## Material supplied

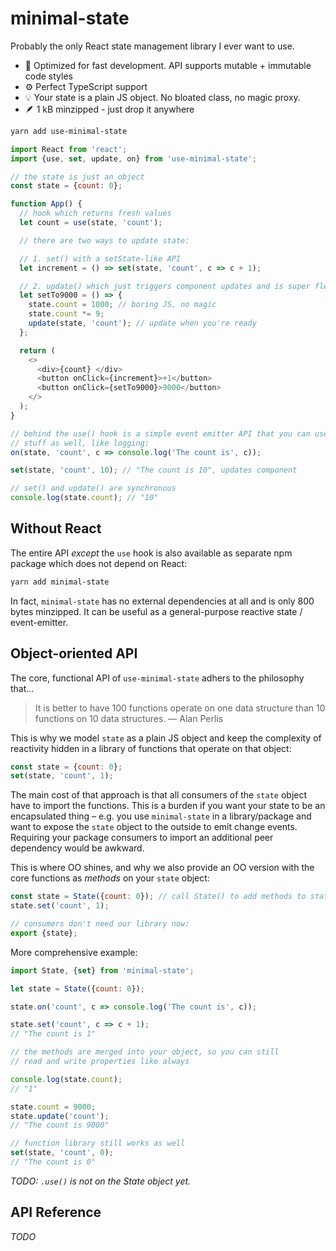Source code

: # minimal-state

Probably the only React state management library I ever want to use.

- 🚀 Optimized for fast development. API supports mutable + immutable code styles
- ⚙️ Perfect TypeScript support
- 💡 Your state is a plain JS object. No bloated class, no magic proxy.
- 🪶 1 kB minzipped - just drop it anywhere

```sh
yarn add use-minimal-state
```

```js
import React from 'react';
import {use, set, update, on} from 'use-minimal-state';

// the state is just an object
const state = {count: 0};

function App() {
  // hook which returns fresh values
  let count = use(state, 'count');

  // there are two ways to update state:

  // 1. set() with a setState-like API
  let increment = () => set(state, 'count', c => c + 1);

  // 2. update() which just triggers component updates and is super flexible
  let setTo9000 = () => {
    state.count = 1000; // boring JS, no magic
    state.count *= 9;
    update(state, 'count'); // update when you're ready
  };

  return (
    <>
      <div>{count} </div>
      <button onClick={increment}>+1</button>
      <button onClick={setTo9000}>9000</button>
    </>
  );
}

// behind the use() hook is a simple event emitter API that you can use for other
// stuff as well, like logging:
on(state, 'count', c => console.log('The count is', c));

set(state, 'count', 10); // "The count is 10", updates component

// set() and update() are synchronous
console.log(state.count); // "10"
```

## Without React

The entire API _except_ the `use` hook is also available as separate npm package which does not depend on React:

```sh
yarn add minimal-state
```

In fact, `minimal-state` has no external dependencies at all and is only 800 bytes minzipped. It can be useful as a general-purpose reactive state / event-emitter.

## Object-oriented API

The core, functional API of `use-minimal-state` adhers to the philosophy that...

> It is better to have 100 functions operate on one data structure than 10 functions on 10 data structures. — Alan Perlis

This is why we model `state` as a plain JS object and keep the complexity of reactivity hidden in a library of functions that operate on that object:

```js
const state = {count: 0};
set(state, 'count', 1);
```

The main cost of that approach is that all consumers of the `state` object have to import the functions. This is a burden if you want your state to be an encapsulated thing – e.g. you use `minimal-state` in a library/package and want to expose the `state` object to the outside to emit change events. Requiring your package consumers to import an additional peer dependency would be awkward.

This is where OO shines, and why we also provide an OO version with the core functions as _methods_ on your `state` object:

```js
const state = State({count: 0}); // call State() to add methods to state
state.set('count', 1);

// consumers don't need our library now:
export {state};
```

More comprehensive example:

```js
import State, {set} from 'minimal-state';

let state = State({count: 0});

state.on('count', c => console.log('The count is', c));

state.set('count', c => c + 1);
// "The count is 1"

// the methods are merged into your object, so you can still
// read and write properties like always

console.log(state.count);
// "1"

state.count = 9000;
state.update('count');
// "The count is 9000"

// function library still works as well
set(state, 'count', 0);
// "The count is 0"
```

_TODO: `.use()` is not on the State object yet._

## API Reference

_TODO_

## What you are asked to do
Could you report how many lines of the entries include the word "core"? Only the number is needed.

## Task result
2